# SUPPLIED MATERIAL

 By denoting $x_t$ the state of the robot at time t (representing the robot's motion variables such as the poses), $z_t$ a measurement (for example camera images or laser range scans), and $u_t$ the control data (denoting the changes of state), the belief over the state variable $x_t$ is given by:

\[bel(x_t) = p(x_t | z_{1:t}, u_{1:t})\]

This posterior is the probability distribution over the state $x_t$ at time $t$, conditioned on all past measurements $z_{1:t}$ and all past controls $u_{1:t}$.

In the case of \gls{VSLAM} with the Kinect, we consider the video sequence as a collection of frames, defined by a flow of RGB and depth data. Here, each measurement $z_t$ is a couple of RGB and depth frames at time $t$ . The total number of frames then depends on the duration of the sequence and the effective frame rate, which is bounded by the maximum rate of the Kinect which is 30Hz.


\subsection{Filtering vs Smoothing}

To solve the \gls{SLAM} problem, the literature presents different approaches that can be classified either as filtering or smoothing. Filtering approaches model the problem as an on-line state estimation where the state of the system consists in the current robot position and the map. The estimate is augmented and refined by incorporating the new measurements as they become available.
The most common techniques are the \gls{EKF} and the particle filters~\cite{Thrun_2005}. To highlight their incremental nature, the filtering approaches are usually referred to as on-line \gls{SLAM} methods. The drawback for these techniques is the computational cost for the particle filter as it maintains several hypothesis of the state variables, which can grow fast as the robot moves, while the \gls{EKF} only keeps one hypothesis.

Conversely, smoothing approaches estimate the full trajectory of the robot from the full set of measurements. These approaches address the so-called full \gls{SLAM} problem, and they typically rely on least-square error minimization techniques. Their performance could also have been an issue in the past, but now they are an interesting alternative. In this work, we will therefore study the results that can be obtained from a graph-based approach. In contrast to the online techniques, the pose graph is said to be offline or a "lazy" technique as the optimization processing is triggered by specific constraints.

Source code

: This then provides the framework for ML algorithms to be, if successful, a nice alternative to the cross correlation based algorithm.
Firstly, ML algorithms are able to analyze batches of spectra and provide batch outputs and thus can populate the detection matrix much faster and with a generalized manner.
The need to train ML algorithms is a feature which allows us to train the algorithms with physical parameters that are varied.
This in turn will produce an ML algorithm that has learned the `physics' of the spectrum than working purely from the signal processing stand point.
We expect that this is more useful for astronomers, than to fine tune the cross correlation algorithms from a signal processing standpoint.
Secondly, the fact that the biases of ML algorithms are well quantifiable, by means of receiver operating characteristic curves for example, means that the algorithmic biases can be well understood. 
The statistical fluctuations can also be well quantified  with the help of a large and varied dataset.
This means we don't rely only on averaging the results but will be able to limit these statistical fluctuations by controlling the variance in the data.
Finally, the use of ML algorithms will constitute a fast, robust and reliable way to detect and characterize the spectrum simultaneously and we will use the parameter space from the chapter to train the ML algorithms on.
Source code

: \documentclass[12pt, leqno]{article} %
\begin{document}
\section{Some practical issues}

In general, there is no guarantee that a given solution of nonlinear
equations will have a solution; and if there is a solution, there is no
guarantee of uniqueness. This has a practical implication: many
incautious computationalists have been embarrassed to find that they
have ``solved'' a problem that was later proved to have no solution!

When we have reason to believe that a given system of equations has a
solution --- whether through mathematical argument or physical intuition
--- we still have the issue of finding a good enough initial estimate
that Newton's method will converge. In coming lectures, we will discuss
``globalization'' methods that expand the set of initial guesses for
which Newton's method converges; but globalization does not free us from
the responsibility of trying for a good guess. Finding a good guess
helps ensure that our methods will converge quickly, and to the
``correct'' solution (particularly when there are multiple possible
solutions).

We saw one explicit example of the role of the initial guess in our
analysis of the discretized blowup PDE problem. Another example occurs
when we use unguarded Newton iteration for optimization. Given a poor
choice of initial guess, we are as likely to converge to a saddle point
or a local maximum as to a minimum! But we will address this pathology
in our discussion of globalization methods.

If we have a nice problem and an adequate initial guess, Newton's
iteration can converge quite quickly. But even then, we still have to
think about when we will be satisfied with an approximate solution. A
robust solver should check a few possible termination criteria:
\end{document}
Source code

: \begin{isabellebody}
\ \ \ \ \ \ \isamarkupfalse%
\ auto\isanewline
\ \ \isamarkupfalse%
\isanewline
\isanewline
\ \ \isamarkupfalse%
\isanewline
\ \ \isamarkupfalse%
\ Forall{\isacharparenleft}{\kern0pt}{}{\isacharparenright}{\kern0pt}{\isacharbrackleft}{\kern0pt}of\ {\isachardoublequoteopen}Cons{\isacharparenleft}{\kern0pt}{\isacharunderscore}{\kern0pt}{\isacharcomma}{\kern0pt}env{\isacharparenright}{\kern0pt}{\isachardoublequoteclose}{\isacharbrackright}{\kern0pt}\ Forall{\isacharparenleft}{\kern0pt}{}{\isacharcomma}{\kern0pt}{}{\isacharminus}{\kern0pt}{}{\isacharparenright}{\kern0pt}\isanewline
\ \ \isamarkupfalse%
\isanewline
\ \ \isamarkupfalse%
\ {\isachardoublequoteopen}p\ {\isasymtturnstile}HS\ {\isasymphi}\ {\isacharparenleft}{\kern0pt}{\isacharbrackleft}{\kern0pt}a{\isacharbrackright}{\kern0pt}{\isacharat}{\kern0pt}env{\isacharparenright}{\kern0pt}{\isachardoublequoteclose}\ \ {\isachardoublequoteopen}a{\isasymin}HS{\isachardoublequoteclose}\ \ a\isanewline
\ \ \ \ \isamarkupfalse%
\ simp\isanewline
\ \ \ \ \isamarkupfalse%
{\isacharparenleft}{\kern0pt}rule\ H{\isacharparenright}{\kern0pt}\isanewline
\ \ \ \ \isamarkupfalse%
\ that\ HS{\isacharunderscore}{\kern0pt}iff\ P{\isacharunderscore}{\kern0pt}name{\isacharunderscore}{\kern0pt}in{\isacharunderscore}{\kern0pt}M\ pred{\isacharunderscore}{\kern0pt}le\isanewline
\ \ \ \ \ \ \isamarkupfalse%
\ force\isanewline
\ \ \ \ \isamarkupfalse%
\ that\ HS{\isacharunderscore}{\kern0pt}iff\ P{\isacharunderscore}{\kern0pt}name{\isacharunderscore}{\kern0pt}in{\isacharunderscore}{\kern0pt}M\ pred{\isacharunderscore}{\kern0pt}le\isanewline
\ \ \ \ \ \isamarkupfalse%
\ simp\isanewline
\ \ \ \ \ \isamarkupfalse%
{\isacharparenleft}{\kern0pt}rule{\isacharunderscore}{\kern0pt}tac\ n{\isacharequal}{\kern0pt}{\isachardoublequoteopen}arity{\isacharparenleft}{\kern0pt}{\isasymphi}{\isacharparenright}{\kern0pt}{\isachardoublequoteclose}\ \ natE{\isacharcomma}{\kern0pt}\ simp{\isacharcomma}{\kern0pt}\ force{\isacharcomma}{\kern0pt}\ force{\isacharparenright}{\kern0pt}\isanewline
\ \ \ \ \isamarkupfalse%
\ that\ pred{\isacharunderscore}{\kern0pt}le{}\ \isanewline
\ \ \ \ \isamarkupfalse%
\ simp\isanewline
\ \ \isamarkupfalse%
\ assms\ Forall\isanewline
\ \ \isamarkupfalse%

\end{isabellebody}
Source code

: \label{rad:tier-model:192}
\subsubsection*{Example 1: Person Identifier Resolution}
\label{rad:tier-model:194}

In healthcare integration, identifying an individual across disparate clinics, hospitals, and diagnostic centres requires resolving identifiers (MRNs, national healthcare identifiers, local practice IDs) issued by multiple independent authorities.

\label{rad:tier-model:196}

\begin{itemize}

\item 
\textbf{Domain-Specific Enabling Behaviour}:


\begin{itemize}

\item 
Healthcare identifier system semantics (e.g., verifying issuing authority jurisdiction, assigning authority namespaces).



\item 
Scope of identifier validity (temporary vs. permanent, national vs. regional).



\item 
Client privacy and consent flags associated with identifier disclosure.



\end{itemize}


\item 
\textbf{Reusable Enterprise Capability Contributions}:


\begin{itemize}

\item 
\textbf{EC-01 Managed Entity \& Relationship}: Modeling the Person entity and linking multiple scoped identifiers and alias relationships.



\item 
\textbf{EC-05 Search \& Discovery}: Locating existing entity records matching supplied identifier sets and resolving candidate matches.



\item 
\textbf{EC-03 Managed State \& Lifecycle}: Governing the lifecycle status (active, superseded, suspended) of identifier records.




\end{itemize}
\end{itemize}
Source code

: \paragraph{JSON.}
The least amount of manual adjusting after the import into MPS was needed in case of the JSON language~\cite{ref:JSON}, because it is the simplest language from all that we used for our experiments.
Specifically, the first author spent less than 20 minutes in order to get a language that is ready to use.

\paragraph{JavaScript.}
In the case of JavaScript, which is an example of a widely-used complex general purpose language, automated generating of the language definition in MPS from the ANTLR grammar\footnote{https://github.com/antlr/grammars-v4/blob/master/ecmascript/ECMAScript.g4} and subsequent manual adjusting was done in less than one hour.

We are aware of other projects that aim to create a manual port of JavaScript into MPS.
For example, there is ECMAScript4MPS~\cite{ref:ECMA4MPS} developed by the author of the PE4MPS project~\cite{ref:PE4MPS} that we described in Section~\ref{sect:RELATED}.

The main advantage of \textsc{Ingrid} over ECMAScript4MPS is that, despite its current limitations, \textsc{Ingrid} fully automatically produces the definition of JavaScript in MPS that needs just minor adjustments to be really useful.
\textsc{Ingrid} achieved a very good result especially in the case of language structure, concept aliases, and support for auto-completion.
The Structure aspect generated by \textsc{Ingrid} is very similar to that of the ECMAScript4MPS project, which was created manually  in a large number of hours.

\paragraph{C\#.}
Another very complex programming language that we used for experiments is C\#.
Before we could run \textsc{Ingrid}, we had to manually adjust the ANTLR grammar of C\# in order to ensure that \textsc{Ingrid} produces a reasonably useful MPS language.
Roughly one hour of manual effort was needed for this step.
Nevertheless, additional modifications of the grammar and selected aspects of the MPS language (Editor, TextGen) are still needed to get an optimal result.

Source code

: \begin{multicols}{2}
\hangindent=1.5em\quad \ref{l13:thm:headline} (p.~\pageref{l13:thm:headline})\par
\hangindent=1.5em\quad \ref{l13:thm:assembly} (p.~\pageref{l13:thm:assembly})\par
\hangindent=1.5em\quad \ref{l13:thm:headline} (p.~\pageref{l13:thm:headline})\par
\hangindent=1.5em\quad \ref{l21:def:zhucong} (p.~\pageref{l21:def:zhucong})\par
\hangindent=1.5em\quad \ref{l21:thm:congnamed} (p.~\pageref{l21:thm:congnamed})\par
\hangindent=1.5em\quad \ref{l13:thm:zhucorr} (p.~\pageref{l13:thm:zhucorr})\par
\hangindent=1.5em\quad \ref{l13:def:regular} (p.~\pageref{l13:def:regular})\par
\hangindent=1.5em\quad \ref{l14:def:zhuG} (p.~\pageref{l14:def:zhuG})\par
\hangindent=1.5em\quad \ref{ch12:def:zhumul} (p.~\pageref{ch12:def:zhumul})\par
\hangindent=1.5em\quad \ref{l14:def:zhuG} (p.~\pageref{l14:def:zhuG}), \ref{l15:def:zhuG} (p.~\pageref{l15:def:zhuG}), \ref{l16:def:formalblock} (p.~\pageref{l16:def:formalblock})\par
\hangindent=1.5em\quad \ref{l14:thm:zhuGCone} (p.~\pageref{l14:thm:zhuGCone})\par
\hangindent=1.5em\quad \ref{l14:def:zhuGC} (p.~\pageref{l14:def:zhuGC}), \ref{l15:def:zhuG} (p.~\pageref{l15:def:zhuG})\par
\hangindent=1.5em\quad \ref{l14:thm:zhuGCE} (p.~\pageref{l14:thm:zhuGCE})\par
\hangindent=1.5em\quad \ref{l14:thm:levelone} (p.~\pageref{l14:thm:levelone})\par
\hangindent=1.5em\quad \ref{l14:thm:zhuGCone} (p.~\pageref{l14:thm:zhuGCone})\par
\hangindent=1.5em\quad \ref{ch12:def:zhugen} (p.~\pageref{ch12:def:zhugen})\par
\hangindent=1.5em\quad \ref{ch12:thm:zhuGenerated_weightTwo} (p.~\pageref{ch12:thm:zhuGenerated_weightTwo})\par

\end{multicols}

# WHAT IS EXPECTED
Among the records above, repeat exactly the line with "We are aware", the line with "support for auto-completion.", and every line in between, and only those.

# EXERCISE SOLUTION
We are aware of other projects that aim to create a manual port of JavaScript into MPS.
For example, there is ECMAScript4MPS~\cite{ref:ECMA4MPS} developed by the author of the PE4MPS project~\cite{ref:PE4MPS} that we described in Section~\ref{sect:RELATED}.

The main advantage of \textsc{Ingrid} over ECMAScript4MPS is that, despite its current limitations, \textsc{Ingrid} fully automatically produces the definition of JavaScript in MPS that needs just minor adjustments to be really useful.
\textsc{Ingrid} achieved a very good result especially in the case of language structure, concept aliases, and support for auto-completion.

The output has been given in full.